We are diligent about protecting your privacy and that of other users of our website and use of the website is subject to our privacy policy, which you may review at www.sw-motech.us/Infos/privacy.htm.

Termination

We may terminate this Agreement with immediate written notice if you:

  1. fail to pay sums due under the Agreement in accordance with the terms of the Agreement; or
  2. violate any provision of this Agreement; or
  3. become insolvent or are unable to pay debts as they fall due.

Miscellaneous

  1. You may not set off claims you may have against us against any indebtedness or your liability hereunder.
  2. Except as otherwise expressly provided herein or in a written document, signed by SW-MOTECH USA and Customer, this document and attachments and exhibits thereto constitute the entire agreement between SW-MOTECH USA and Customer with respect to the subject matter herein contained and all prior agreements and communications between SW-MOTECH USA and Customer, whether oral or written, are superseded by this Agreement.
  3. No modification, limitation, waiver or discharge of this Agreement or of any of its terms shall bind SW-MOTECH USA unless in writing and signed by a duly authorized employee of SW-MOTECH USA. The failure of SW-MOTECH USA to insist, in one or more instances, on performance by Customer in strict compliance with the terms and conditions hereof shall not be deemed a waiver or relinquishment of any right granted hereunder with respect to any succeeding breach of the same or other provision hereof.
  4. These Terms shall be governed by, and construed, interpreted and enforced under the laws of the State of Oregon without giving effect to the conflict of laws principles.
  5. In connection with any dispute arising out of or pertaining to any of the contractual relationships between SW-MOTECH USA and Customer or the breach thereof, as contemplated herein, all costs and expenses, including reasonable attorney fees, shall be recoverable by the substantially prevailing party.
  6. If any clause of this Agreement is deemed to be invalid or unenforceable by a court, the remainder of the provisions of the Agreement shall not be affected. SW-MOTECH USA may subcontract, assign or transfer its obligations or rights to a competent third party whether in whole or in part.

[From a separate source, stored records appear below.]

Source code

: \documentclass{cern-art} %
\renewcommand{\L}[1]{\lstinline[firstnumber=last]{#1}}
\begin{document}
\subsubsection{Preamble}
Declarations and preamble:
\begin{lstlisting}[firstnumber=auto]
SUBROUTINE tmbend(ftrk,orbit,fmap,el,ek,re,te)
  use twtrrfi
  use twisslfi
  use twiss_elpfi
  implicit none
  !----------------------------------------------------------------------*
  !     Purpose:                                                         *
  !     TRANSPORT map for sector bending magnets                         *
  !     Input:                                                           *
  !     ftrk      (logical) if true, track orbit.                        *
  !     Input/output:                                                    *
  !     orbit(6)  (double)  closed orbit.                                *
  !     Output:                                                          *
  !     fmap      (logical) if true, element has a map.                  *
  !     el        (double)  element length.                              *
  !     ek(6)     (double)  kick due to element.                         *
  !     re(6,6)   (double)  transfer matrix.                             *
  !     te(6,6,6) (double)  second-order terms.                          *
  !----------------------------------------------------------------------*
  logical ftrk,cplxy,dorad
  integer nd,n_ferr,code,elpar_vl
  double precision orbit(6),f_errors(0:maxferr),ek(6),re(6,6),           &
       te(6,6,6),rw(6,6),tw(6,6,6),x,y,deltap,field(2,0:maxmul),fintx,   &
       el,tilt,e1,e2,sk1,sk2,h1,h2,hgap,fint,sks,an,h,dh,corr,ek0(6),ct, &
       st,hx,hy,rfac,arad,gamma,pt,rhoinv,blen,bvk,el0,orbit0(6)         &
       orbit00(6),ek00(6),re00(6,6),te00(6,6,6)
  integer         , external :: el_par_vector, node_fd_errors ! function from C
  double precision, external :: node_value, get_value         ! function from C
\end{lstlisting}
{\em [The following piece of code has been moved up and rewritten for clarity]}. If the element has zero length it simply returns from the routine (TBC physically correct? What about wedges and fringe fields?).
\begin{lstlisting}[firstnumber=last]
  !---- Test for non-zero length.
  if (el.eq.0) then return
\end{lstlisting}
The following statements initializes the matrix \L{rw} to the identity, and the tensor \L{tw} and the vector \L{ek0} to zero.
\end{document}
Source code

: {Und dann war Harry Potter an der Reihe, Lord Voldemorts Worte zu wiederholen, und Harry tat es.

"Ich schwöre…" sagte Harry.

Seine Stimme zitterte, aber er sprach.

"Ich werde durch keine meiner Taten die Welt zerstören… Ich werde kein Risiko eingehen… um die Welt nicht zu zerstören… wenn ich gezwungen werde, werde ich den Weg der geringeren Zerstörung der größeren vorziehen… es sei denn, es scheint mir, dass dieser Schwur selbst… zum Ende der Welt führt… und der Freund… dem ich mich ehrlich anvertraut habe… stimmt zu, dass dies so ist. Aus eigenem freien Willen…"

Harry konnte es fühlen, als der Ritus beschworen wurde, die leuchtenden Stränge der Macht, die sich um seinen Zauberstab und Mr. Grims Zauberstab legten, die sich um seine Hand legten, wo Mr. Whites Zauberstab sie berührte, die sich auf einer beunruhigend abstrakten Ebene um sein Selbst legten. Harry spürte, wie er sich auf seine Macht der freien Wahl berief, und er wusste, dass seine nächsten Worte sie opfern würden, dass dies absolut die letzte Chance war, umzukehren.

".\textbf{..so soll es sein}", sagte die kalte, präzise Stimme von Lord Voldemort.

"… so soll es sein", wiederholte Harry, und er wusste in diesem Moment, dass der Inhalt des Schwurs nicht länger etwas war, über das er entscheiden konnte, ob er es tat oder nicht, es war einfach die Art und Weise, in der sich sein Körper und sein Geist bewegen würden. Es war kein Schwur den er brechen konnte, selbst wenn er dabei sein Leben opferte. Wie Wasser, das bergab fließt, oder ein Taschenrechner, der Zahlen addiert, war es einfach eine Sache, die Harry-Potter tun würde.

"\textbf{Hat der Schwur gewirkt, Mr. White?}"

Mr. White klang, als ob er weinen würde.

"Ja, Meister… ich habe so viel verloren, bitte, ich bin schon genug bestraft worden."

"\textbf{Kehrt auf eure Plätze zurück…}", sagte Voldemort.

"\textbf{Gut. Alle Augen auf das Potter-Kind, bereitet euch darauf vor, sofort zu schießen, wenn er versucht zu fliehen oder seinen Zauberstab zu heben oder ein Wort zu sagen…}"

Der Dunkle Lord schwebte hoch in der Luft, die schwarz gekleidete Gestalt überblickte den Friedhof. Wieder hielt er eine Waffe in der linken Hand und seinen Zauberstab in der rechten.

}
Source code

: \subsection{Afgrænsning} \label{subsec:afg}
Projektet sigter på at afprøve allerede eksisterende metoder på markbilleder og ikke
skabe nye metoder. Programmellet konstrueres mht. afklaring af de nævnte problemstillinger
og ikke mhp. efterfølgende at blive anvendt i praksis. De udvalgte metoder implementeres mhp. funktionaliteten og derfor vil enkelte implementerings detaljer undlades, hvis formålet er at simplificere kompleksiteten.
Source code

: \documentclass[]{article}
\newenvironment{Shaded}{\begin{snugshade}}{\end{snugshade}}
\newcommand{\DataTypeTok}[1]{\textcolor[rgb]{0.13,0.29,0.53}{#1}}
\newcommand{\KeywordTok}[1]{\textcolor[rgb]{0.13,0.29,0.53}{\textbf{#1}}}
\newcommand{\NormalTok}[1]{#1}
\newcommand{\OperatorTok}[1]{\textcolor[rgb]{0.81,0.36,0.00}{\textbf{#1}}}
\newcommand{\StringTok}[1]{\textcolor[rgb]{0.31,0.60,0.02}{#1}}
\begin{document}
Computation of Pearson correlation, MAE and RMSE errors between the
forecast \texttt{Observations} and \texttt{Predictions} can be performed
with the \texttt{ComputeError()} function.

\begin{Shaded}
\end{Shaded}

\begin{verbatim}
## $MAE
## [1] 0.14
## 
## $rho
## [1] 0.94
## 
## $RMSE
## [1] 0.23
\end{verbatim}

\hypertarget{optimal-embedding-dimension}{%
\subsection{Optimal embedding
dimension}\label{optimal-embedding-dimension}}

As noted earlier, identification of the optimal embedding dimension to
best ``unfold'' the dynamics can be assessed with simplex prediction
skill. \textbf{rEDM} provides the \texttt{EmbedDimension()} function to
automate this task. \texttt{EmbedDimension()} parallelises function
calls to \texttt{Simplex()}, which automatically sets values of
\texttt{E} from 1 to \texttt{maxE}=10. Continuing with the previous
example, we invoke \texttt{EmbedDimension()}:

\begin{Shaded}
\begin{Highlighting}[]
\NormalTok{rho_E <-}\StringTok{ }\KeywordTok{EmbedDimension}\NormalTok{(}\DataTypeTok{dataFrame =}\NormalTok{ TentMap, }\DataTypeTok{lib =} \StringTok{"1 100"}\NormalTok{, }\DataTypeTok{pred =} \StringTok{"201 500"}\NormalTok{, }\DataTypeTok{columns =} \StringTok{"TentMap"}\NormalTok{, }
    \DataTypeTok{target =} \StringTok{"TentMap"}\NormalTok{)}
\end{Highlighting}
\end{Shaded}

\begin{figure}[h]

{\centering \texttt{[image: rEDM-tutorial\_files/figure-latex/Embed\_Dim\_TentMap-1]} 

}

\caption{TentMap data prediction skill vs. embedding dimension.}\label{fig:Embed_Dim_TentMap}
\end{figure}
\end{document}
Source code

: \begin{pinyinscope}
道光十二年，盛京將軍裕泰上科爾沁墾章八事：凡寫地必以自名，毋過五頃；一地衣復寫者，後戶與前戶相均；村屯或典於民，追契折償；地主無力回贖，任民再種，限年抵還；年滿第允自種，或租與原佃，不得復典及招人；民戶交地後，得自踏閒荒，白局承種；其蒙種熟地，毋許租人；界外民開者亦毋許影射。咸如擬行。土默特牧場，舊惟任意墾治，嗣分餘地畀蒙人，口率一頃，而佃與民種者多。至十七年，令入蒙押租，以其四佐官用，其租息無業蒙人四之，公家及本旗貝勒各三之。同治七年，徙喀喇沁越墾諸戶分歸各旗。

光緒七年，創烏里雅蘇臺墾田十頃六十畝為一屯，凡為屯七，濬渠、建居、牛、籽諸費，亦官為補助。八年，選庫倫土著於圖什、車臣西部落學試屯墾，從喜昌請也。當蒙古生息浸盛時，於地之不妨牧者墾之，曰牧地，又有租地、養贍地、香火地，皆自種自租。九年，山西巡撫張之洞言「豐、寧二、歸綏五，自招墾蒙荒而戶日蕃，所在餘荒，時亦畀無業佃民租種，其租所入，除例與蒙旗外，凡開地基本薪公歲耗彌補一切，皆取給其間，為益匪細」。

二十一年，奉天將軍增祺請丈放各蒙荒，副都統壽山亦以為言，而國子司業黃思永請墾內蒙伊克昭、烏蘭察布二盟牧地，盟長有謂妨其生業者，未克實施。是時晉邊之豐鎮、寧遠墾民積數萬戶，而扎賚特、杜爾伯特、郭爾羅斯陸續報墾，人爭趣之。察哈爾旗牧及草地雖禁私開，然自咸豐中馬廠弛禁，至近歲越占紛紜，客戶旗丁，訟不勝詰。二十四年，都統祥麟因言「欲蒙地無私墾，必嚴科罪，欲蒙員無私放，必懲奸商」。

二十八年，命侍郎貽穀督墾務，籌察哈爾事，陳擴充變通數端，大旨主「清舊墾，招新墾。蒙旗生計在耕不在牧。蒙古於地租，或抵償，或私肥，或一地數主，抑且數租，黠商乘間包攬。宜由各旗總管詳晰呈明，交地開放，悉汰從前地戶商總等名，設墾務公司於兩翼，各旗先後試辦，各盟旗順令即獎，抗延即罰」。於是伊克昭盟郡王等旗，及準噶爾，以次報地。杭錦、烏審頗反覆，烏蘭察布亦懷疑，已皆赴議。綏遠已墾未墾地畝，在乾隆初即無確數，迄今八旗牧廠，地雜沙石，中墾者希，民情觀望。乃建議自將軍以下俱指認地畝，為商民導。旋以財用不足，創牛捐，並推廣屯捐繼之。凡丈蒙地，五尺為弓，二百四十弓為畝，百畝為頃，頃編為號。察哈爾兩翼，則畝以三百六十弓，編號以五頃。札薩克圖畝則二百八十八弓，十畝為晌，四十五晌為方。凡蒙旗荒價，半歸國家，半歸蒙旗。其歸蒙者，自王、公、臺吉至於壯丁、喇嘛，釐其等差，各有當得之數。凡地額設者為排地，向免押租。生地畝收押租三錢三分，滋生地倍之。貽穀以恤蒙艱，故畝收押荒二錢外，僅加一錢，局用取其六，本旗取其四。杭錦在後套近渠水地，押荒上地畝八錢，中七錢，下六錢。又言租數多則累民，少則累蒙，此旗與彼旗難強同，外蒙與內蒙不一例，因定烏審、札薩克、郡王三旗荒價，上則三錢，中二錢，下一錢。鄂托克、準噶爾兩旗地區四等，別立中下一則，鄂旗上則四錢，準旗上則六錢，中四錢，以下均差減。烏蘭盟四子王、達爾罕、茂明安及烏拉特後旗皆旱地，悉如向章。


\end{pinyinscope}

You may not assign or transfer any of your obligations.
  7. All notices required hereunder shall be in writing and sent by first class mail or by telefax, FedEx or E Mail to such addresses as stated in the Order placed by you.
  8. This Agreement supersedes all prior agreements, arrangements and understandings, transactions or statements between the Parties and constitutes the entire agreement between the Parties relating to the subject matter hereof, except that this Agreement does not supersede any agreement and/or policies expressly incorporated herein by reference that you may have entered into with us. If there is any inconsistency between this Agreement and any other agreement, the terms of this Agreement shall prevail. Neither Party is entering into this Agreement or any of the arrangements contemplated by this Agreement in reliance upon any representation or warranty not expressly set out in this Agreement.

Applicable Law, Venue

This Agreement shall be construed and enforced in accordance with the laws of the State of Oregon, without regard to the conflicts of law principles thereof.

The parties hereby submit to the online dispute resolution system at onlinedisputeresolution.com for the purposes of enforcing any rights or obligations under this Agreement or the breach thereof.